** Required work **
Reproduce each line from the records that holds "frac".

** The records **
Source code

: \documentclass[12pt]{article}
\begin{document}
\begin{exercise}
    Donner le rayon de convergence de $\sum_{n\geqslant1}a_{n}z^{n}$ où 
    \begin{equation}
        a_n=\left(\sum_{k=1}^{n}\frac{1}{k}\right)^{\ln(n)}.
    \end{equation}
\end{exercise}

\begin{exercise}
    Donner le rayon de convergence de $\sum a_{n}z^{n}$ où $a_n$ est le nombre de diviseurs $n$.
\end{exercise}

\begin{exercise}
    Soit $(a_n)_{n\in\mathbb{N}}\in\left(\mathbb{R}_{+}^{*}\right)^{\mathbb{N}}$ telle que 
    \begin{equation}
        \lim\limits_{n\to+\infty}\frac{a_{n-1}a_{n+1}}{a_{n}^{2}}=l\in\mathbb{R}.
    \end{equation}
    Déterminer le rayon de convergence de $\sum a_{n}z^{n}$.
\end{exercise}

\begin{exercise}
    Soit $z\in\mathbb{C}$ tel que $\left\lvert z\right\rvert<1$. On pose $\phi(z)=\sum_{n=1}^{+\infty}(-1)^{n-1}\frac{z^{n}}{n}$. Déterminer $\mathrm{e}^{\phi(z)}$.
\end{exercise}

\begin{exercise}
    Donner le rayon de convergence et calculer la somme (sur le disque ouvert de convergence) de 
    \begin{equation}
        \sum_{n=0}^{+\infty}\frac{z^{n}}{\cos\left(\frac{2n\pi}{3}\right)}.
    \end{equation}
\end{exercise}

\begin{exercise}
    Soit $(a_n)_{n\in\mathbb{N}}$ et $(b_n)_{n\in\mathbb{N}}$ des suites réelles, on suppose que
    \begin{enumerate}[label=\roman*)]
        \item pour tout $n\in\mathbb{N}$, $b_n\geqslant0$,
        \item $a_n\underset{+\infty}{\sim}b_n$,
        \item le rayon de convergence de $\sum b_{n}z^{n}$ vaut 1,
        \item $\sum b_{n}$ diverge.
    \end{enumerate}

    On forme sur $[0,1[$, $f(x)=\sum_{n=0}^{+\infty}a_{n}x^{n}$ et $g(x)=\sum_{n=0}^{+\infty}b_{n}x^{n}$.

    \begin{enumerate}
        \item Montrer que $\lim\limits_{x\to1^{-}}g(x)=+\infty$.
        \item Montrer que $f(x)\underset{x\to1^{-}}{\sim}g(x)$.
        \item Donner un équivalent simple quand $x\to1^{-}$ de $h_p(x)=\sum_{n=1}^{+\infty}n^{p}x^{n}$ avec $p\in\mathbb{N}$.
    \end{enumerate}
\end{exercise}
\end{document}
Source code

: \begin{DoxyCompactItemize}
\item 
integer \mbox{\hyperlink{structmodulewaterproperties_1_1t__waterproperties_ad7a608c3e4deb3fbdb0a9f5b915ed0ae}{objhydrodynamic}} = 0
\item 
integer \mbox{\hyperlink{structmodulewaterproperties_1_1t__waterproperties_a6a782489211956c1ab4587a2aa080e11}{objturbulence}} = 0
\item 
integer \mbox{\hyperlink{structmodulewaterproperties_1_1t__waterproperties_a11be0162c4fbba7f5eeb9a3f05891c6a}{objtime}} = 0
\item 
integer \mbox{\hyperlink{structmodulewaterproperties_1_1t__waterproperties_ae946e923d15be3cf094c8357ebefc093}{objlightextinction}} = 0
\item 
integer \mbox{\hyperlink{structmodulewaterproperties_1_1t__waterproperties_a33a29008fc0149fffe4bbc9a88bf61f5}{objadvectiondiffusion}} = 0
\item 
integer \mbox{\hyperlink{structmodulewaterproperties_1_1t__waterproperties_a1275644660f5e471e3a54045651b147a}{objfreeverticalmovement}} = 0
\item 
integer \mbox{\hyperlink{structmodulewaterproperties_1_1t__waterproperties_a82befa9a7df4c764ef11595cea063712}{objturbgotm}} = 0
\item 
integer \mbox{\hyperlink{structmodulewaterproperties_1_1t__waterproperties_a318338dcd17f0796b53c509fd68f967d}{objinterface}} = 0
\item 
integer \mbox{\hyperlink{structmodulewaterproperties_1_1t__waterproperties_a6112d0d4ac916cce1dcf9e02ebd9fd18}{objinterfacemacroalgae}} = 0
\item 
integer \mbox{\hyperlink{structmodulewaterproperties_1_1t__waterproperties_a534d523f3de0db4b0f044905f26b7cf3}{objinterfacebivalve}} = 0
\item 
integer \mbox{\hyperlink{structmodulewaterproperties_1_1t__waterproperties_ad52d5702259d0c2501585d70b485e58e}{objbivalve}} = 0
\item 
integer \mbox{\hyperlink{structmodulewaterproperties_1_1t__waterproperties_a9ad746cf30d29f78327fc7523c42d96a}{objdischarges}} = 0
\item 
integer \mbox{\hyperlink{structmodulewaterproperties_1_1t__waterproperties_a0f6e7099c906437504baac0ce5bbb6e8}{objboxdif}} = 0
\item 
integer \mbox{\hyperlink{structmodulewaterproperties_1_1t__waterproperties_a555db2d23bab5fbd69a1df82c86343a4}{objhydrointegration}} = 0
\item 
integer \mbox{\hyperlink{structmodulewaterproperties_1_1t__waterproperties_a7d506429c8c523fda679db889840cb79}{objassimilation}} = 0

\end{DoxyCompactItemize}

** Task solution **
        a_n=\left(\sum_{k=1}^{n}\frac{1}{k}\right)^{\ln(n)}.
        \lim\limits_{n\to+\infty}\frac{a_{n-1}a_{n+1}}{a_{n}^{2}}=l\in\mathbb{R}.
    Soit $z\in\mathbb{C}$ tel que $\left\lvert z\right\rvert<1$. On pose $\phi(z)=\sum_{n=1}^{+\infty}(-1)^{n-1}\frac{z^{n}}{n}$. Déterminer $\mathrm{e}^{\phi(z)}$.
        \sum_{n=0}^{+\infty}\frac{z^{n}}{\cos\left(\frac{2n\pi}{3}\right)}.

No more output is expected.